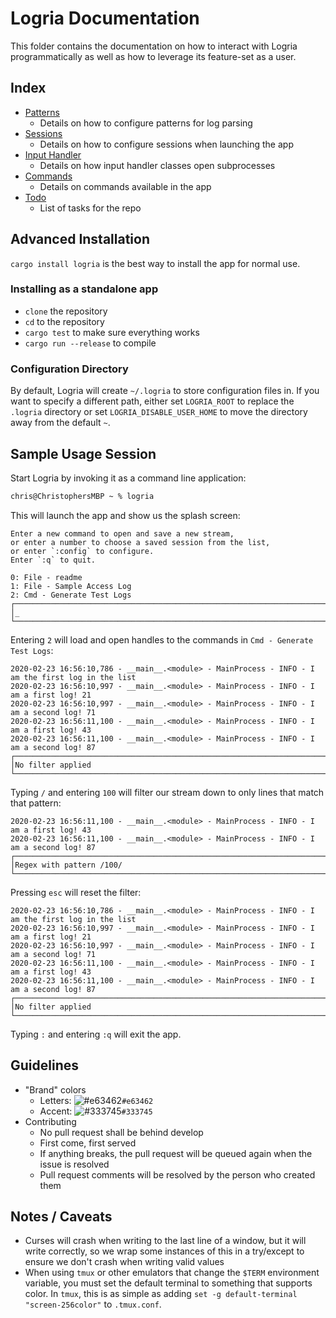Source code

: # Logria Documentation

This folder contains the documentation on how to interact with Logria programmatically as well as how to leverage its feature-set as a user.

## Index

- [Patterns](patterns.md)
  - Details on how to configure patterns for log parsing
- [Sessions](sessions.md)
  - Details on how to configure sessions when launching the app
- [Input Handler](input_handler.md)
  - Details on how input handler classes open subprocesses
- [Commands](commands.md)
  - Details on commands available in the app
- [Todo](todo.md)
  - List of tasks for the repo

## Advanced Installation

`cargo install logria` is the best way to install the app for normal use.

### Installing as a standalone app

- `clone` the repository
- `cd` to the repository
- `cargo test` to make sure everything works
- `cargo run --release` to compile

### Configuration Directory

By default, Logria will create `~/.logria` to store configuration files in. If you want to specify a different path, either set `LOGRIA_ROOT` to replace the `.logria` directory or set `LOGRIA_DISABLE_USER_HOME` to move the directory away from the default `~`.

## Sample Usage Session

Start Logria by invoking it as a command line application:

```zsh
chris@ChristophersMBP ~ % logria
```

This will launch the app and show us the splash screen:

```log
Enter a new command to open and save a new stream,
or enter a number to choose a saved session from the list,
or enter `:config` to configure.
Enter `:q` to quit.

0: File - readme
1: File - Sample Access Log
2: Cmd - Generate Test Logs
┌────────────────────────────────────────────────────────────────────────────────────────────────┐
│_
└────────────────────────────────────────────────────────────────────────────────────────────────┘
```

Entering `2` will load and open handles to the commands in `Cmd - Generate Test Logs`:

```log
2020-02-23 16:56:10,786 - __main__.<module> - MainProcess - INFO - I am the first log in the list
2020-02-23 16:56:10,997 - __main__.<module> - MainProcess - INFO - I am a first log! 21
2020-02-23 16:56:10,997 - __main__.<module> - MainProcess - INFO - I am a second log! 71
2020-02-23 16:56:11,100 - __main__.<module> - MainProcess - INFO - I am a first log! 43
2020-02-23 16:56:11,100 - __main__.<module> - MainProcess - INFO - I am a second log! 87
┌────────────────────────────────────────────────────────────────────────────────────────────────┐
│No filter applied
└────────────────────────────────────────────────────────────────────────────────────────────────┘
```

Typing `/` and entering `100` will filter our stream down to only lines that match that pattern:

```log
2020-02-23 16:56:11,100 - __main__.<module> - MainProcess - INFO - I am a first log! 43
2020-02-23 16:56:11,100 - __main__.<module> - MainProcess - INFO - I am a second log! 87
┌────────────────────────────────────────────────────────────────────────────────────────────────┐
│Regex with pattern /100/
└────────────────────────────────────────────────────────────────────────────────────────────────┘
```

Pressing `esc` will reset the filter:

```log
2020-02-23 16:56:10,786 - __main__.<module> - MainProcess - INFO - I am the first log in the list
2020-02-23 16:56:10,997 - __main__.<module> - MainProcess - INFO - I am a first log! 21
2020-02-23 16:56:10,997 - __main__.<module> - MainProcess - INFO - I am a second log! 71
2020-02-23 16:56:11,100 - __main__.<module> - MainProcess - INFO - I am a first log! 43
2020-02-23 16:56:11,100 - __main__.<module> - MainProcess - INFO - I am a second log! 87
┌────────────────────────────────────────────────────────────────────────────────────────────────┐
│No filter applied
└────────────────────────────────────────────────────────────────────────────────────────────────┘
```

Typing `:` and entering `:q` will exit the app.

## Guidelines

- "Brand" colors
  - Letters: ![#e63462](https://placehold.it/15/e63462/000000?text=+)`#e63462`
  - Accent: ![#333745](https://placehold.it/15/333745/000000?text=+)`#333745`
- Contributing
  - No pull request shall be behind develop
  - First come, first served
  - If anything breaks, the pull request will be queued again when the issue is resolved
  - Pull request comments will be resolved by the person who created them

## Notes / Caveats

- Curses will crash when writing to the last line of a window, but it will write correctly, so we wrap some instances of this in a try/except to ensure we don't crash when writing valid values
- When using `tmux` or other emulators that change the `$TERM` environment variable, you must set the default terminal to something that supports color. In `tmux`, this is as simple as adding `set -g default-terminal "screen-256color"` to `.tmux.conf`.
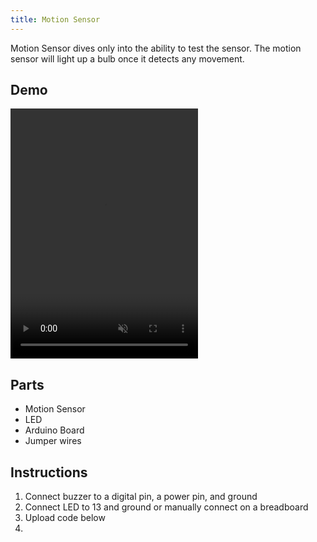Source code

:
 ```yaml
---
title: Motion Sensor
---
```


Motion Sensor dives only into the ability to test the sensor. The motion sensor will light up a bulb once it detects any movement.

## Demo
<video width="300" height="400" controls muted>
<source src="/videos/demo-motion-sensor.mov" type="video/mp4"/>
</video>

## Parts
- Motion Sensor
- LED
- Arduino Board
- Jumper wires

## Instructions
1. Connect buzzer to a digital pin, a power pin, and ground
2. Connect LED to 13 and ground or manually connect on a breadboard
3. Upload code below
4. 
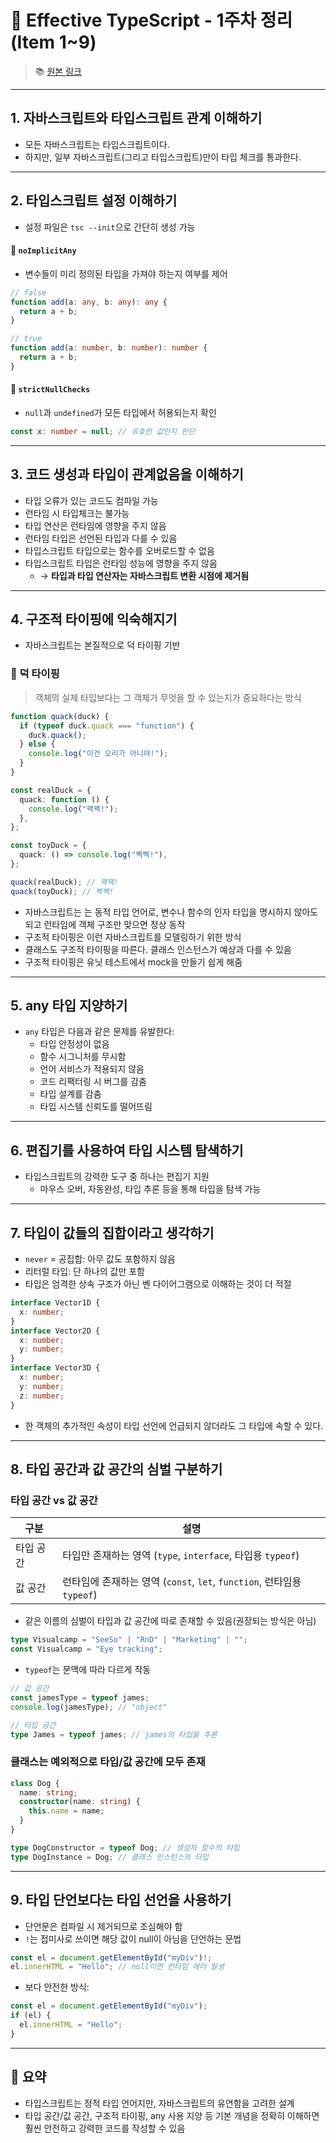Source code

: # 📘 Effective TypeScript - 1주차 정리 (Item 1~9)

> 📚 [원본 링크](https://github.com/danvk/effective-typescript?tab=readme-ov-file)

---

## 1. 자바스크립트와 타입스크립트 관계 이해하기

- 모든 자바스크립트는 타입스크립트이다.
- 하지만, 일부 자바스크립트(그리고 타입스크립트)만이 타입 체크를 통과한다.

---

## 2. 타입스크립트 설정 이해하기

- 설정 파일은 `tsc --init`으로 간단히 생성 가능

#### 🔹 `noImplicitAny`

- 변수들이 미리 정의된 타입을 가져야 하는지 여부를 제어

```ts
// false
function add(a: any, b: any): any {
  return a + b;
}

// true
function add(a: number, b: number): number {
  return a + b;
}
```

#### 🔹 `strictNullChecks`

- `null`과 `undefined`가 모든 타입에서 허용되는지 확인

```ts
const x: number = null; // 유효한 값인지 판단
```

---

## 3. 코드 생성과 타입이 관계없음을 이해하기

- 타입 오류가 있는 코드도 컴파일 가능
- 런타임 시 타입체크는 불가능
- 타입 연산은 런타임에 영향을 주지 않음
- 런타임 타입은 선언된 타입과 다를 수 있음
- 타입스크립트 타입으로는 함수를 오버로드할 수 없음
- 타입스크립트 타입은 런타임 성능에 영향을 주지 않음
  - → **타입과 타입 연산자는 자바스크립트 변환 시점에 제거됨**

---

## 4. 구조적 타이핑에 익숙해지기

- 자바스크립트는 본질적으로 덕 타이핑 기반

### 🦆 덕 타이핑

> 객체의 실제 타입보다는 그 객체가 무엇을 할 수 있는지가 중요하다는 방식

```ts
function quack(duck) {
  if (typeof duck.quack === "function") {
    duck.quack();
  } else {
    console.log("이건 오리가 아니야!");
  }
}

const realDuck = {
  quack: function () {
    console.log("꽥꽥!");
  },
};

const toyDuck = {
  quack: () => console.log("삑삑!"),
};

quack(realDuck); // 꽥꽥!
quack(toyDuck); // 삑삑!
```

- 자바스크립트는 는 동적 타입 언어로, 변수나 함수의 인자 타입을 명시하지 않아도 되고 런타임에 객체 구조만 맞으면 정상 동작
- 구조적 타이핑은 이런 자바스크립트를 모델링하기 위한 방식
- 클래스도 구조적 타이핑을 따른다. 클래스 인스턴스가 예상과 다를 수 있음
- 구조적 타이핑은 유닛 테스트에서 mock을 만들기 쉽게 해줌

---

## 5. any 타입 지양하기

- `any` 타입은 다음과 같은 문제를 유발한다:
  - 타입 안정성이 없음
  - 함수 시그니처를 무시함
  - 언어 서비스가 적용되지 않음
  - 코드 리팩터링 시 버그를 감춤
  - 타입 설계를 감춤
  - 타입 시스템 신뢰도를 떨어뜨림

---

## 6. 편집기를 사용하여 타입 시스템 탐색하기

- 타입스크립트의 강력한 도구 중 하나는 편집기 지원
  - 마우스 오버, 자동완성, 타입 추론 등을 통해 타입을 탐색 가능

---

## 7. 타입이 값들의 집합이라고 생각하기

- `never` = 공집합: 아무 값도 포함하지 않음
- 리터럴 타입: 단 하나의 값만 포함
- 타입은 엄격한 상속 구조가 아닌 벤 다이어그램으로 이해하는 것이 더 적절

```ts
interface Vector1D {
  x: number;
}
interface Vector2D {
  x: number;
  y: number;
}
interface Vector3D {
  x: number;
  y: number;
  z: number;
}
```

- 한 객체의 추가적인 속성이 타입 선언에 언급되지 않더라도 그 타입에 속할 수 있다.

---

## 8. 타입 공간과 값 공간의 심벌 구분하기

### 타입 공간 vs 값 공간

| 구분      | 설명                                                                   |
| --------- | ---------------------------------------------------------------------- |
| 타입 공간 | 타입만 존재하는 영역 (`type`, `interface`, 타입용 `typeof`)            |
| 값 공간   | 런타임에 존재하는 영역 (`const`, `let`, `function`, 런타임용 `typeof`) |

- 같은 이름의 심벌이 타입과 값 공간에 따로 존재할 수 있음(권장되는 방식은 아님)

```ts
type Visualcamp = "SeeSo" | "RnD" | "Marketing" | "";
const Visualcamp = "Eye tracking";
```

- `typeof`는 문맥에 따라 다르게 작동

```ts
// 값 공간
const jamesType = typeof james;
console.log(jamesType); // "object"

// 타입 공간
type James = typeof james; // james의 타입을 추론
```

### 클래스는 예외적으로 타입/값 공간에 모두 존재

```ts
class Dog {
  name: string;
  constructor(name: string) {
    this.name = name;
  }
}

type DogConstructor = typeof Dog; // 생성자 함수의 타입
type DogInstance = Dog; // 클래스 인스턴스의 타입
```

---

## 9. 타입 단언보다는 타입 선언을 사용하기

- 단언문은 컴파일 시 제거되므로 조심해야 함
- `!`는 접미사로 쓰이면 해당 값이 null이 아님을 단언하는 문법

```ts
const el = document.getElementById("myDiv")!;
el.innerHTML = "Hello"; // null이면 런타임 에러 발생
```

- 보다 안전한 방식:

```ts
const el = document.getElementById("myDiv");
if (el) {
  el.innerHTML = "Hello";
}
```

---

## 🎯 요약

- 타입스크립트는 정적 타입 언어지만, 자바스크립트의 유연함을 고려한 설계
- 타입 공간/값 공간, 구조적 타이핑, any 사용 지양 등 기본 개념을 정확히 이해하면 훨씬 안전하고 강력한 코드를 작성할 수 있음
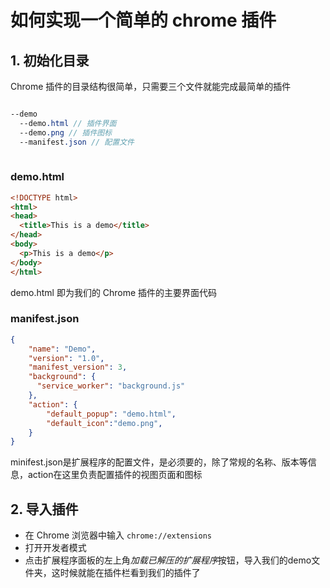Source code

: # 如何实现一个简单的 chrome 插件

## 1. 初始化目录

Chrome  插件的目录结构很简单，只需要三个文件就能完成最简单的插件

```scss

--demo
  --demo.html // 插件界面
  --demo.png // 插件图标
  --manifest.json // 配置文件
  
```

### demo.html

```html
<!DOCTYPE html>
<html>
<head>
  <title>This is a demo</title>
</head>
<body>
  <p>This is a demo</p>
</body>
</html>
```

demo.html 即为我们的 Chrome 插件的主要界面代码

### manifest.json

```json
{
    "name": "Demo",
    "version": "1.0",
    "manifest_version": 3,
    "background": {
      "service_worker": "background.js"
    },
    "action": {
        "default_popup": "demo.html",
        "default_icon":"demo.png",
    }
}
```
minifest.json是扩展程序的配置文件，是必须要的，除了常规的名称、版本等信息，action在这里负责配置插件的视图页面和图标

## 2. 导入插件

- 在 Chrome 浏览器中输入 `chrome://extensions`
- 打开开发者模式
- 点击扩展程序面板的左上角*加载已解压的扩展程序*按钮，导入我们的demo文件夹，这时候就能在插件栏看到我们的插件了


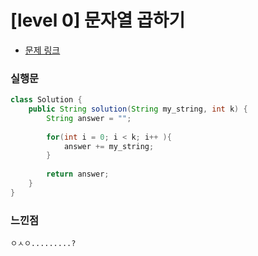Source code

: # [level 0] 문자열 곱하기

* [문제 링크](https://school.programmers.co.kr/learn/courses/30/lessons/181940)


### 실행문

```java
class Solution {
    public String solution(String my_string, int k) {
        String answer = "";
        
        for(int i = 0; i < k; i++ ){
            answer += my_string; 
        }
        
        return answer;
    }
}
```


### 느낀점

```
ㅇㅅㅇ.........?
``` 

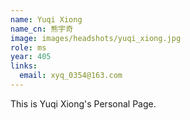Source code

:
 ```yaml
---
name: Yuqi Xiong
name_cn: 熊宇奇
image: images/headshots/yuqi_xiong.jpg
role: ms
year: 405
links:
  email: xyq_0354@163.com
---
```


This is Yuqi Xiong's Personal Page.
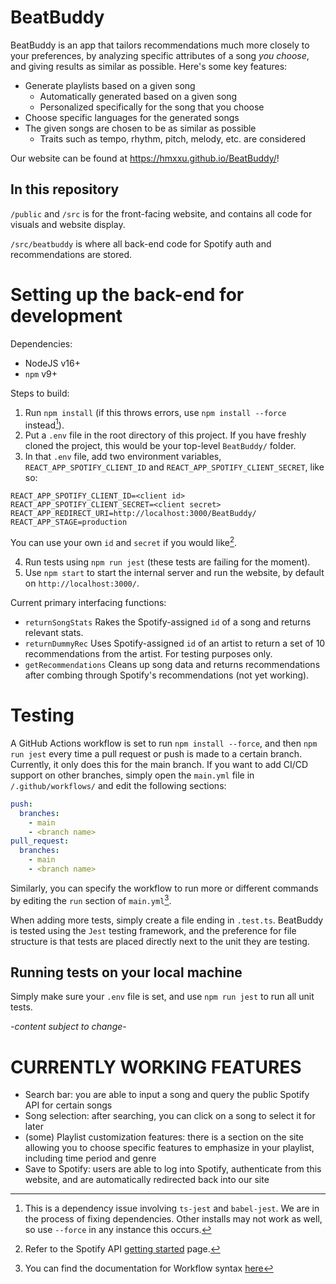 # BeatBuddy
BeatBuddy is an app that tailors recommendations much more closely to your preferences, by analyzing specific attributes of a song *you choose*, and giving results as similar as possible. Here's some key features:
* Generate playlists based on a given song
	* Automatically generated based on a given song
	* Personalized specifically for the song that you choose
* Choose specific languages for the generated songs
* The given songs are chosen to be as similar as possible
	* Traits such as tempo, rhythm, pitch, melody, etc. are considered

Our website can be found at https://hmxxu.github.io/BeatBuddy/!

## In this repository
`/public` and `/src` is for the front-facing website, and contains all code for visuals and website display.

`/src/beatbuddy` is where all back-end code for Spotify auth and recommendations are stored.

# Setting up the back-end for development
Dependencies: 
- NodeJS v16+
- `npm` v9+

Steps to build:
1. Run `npm install` (if this throws errors, use `npm install --force` instead[^1]).
2. Put a `.env` file in the root directory of this project. If you have freshly cloned the project, this would be your top-level `BeatBuddy/` folder.
3. In that `.env` file, add two environment variables, `REACT_APP_SPOTIFY_CLIENT_ID` and `REACT_APP_SPOTIFY_CLIENT_SECRET`, like so:
  ```.env
  REACT_APP_SPOTIFY_CLIENT_ID=<client id>
  REACT_APP_SPOTIFY_CLIENT_SECRET=<client secret>
  REACT_APP_REDIRECT_URI=http://localhost:3000/BeatBuddy/
  REACT_APP_STAGE=production
  ```
You can use your own `id` and `secret` if you would like[^2].

4. Run tests using `npm run jest` (these tests are failing for the moment).
5. Use `npm start` to start the internal server and run the website, by default on `http://localhost:3000/`.

Current primary interfacing functions:
* `returnSongStats` Rakes the Spotify-assigned `id` of a song and returns relevant stats.
* `returnDummyRec` Uses Spotify-assigned `id` of an artist to return a set of 10 recommendations from the artist. For testing purposes only.
* `getRecommendations` Cleans up song data and returns recommendations after combing through Spotify's recommendations (not yet working).

# Testing
A GitHub Actions workflow is set to run `npm install --force`, and then `npm run jest` every time a pull request or push is made to a certain branch. Currently, it only does this for the main branch. If you want to add CI/CD support on other branches, simply open the `main.yml` file in `/.github/workflows/` and edit the following sections:
  ```yml
  push:
    branches:
      - main
      - <branch name>
  pull_request:
    branches: 
      - main
      - <branch name>
  ```
Similarly, you can specify the workflow to run more or different commands by editing the `run` section of `main.yml`[^3]. 
  
When adding more tests, simply create a file ending in `.test.ts`. BeatBuddy is tested using the `Jest` testing framework, and the preference for file structure is that tests are placed directly next to the unit they are testing.

## Running tests on your local machine
Simply make sure your `.env` file is set, and use `npm run jest` to run all unit tests.

*-content subject to change-*

# CURRENTLY WORKING FEATURES
* Search bar: you are able to input a song and query the public Spotify API for certain songs
* Song selection: after searching, you can click on a song to select it for later
* (some) Playlist customization features: there is a section on the site allowing you to choose specific features to emphasize in your playlist, including time period and genre
* Save to Spotify: users are able to log into Spotify, authenticate from this website, and are automatically redirected back into our site

[^1]: This is a dependency issue involving `ts-jest` and `babel-jest`. We are in the process of fixing dependencies. Other installs may not work as well, so use `--force` in any instance this occurs.
[^2]: Refer to the Spotify API [getting started](https://developer.spotify.com/documentation/web-api/tutorials/getting-started) page.
[^3]: You can find the documentation for Workflow syntax [here](https://docs.github.com/en/actions/using-workflows/workflow-syntax-for-github-actions)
------------------------------------------------
Exercise details: Across the data above, how many lines include the word "Connect"? Give only the number.

Your solution: 2